Bitte, bitte, lass mich nur überreagieren.
Aber was, wenn ich es nicht tat?
„Wir sollten lieber reingehen“, sagte Nash, stemmte sich hoch und streckte mir die Hand entgegen, um mir aufzuhelfen.
„Du hast recht“, stimmte ich ihm zu.
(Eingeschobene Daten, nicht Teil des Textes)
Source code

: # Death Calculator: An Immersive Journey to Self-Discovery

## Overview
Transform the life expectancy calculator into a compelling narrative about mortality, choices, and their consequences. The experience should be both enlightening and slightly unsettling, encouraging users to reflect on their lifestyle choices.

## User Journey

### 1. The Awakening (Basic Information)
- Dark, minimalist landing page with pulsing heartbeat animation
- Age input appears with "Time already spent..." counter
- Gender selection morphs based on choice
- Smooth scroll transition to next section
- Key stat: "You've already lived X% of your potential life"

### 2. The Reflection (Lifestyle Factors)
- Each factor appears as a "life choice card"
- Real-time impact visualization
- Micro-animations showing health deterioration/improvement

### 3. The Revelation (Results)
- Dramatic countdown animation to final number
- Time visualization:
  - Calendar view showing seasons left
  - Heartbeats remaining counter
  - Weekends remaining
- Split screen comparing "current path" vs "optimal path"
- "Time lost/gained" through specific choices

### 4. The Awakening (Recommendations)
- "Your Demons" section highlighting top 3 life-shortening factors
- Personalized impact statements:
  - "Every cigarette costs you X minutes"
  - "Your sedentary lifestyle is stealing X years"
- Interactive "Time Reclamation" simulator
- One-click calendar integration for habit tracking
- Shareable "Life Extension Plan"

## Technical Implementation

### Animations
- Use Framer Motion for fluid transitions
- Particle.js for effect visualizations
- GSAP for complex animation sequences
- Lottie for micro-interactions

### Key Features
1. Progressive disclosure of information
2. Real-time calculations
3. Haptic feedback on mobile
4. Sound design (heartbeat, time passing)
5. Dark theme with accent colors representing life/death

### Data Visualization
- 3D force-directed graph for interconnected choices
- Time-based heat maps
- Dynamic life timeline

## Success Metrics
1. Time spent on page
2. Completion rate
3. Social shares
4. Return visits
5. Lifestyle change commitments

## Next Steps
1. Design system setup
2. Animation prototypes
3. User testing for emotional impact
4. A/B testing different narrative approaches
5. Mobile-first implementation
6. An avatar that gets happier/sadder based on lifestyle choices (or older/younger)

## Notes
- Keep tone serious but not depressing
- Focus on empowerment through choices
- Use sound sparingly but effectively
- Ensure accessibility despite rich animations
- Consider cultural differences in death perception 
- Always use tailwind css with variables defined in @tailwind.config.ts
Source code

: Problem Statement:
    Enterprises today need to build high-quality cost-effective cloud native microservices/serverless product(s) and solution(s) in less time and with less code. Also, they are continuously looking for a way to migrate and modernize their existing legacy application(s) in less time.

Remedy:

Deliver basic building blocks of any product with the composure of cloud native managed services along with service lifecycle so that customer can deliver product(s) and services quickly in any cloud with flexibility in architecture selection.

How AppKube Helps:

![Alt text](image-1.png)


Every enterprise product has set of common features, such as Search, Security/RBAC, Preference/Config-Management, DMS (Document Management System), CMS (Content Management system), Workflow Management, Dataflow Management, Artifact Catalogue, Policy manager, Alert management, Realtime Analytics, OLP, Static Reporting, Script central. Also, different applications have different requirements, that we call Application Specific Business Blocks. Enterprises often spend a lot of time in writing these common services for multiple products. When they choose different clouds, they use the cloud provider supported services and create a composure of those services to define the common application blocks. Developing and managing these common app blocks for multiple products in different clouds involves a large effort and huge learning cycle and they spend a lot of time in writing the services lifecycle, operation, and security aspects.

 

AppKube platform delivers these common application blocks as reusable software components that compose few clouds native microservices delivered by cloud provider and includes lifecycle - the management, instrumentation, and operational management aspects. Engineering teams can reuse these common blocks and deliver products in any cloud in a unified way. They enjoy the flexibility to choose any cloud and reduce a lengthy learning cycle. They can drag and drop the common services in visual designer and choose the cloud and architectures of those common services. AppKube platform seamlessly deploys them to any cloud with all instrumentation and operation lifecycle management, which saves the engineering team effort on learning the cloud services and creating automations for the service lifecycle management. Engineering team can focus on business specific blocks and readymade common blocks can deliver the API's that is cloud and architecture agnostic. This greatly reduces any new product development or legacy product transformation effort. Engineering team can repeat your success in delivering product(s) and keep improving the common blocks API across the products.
Noch immer ein wenig benommen, machten wir uns auf den Weg zum Cafeteria-Eingang, der für gewöhnlich bis nachmittags geöffnet blieb. Und es war bereits fast eine ganze Stunde vergangen, die ich in meinem Englischunterricht gesessen hatte, bis mir einfiel, worüber Nash und ich gerade gesprochen hatten, als uns unsere Bean-Sidhe-Herkunft in die Quere gekommen war.
Sabines Spezies.
Dank der erneuten Unterbrechung wusste ich nach wie vor nichts darüber.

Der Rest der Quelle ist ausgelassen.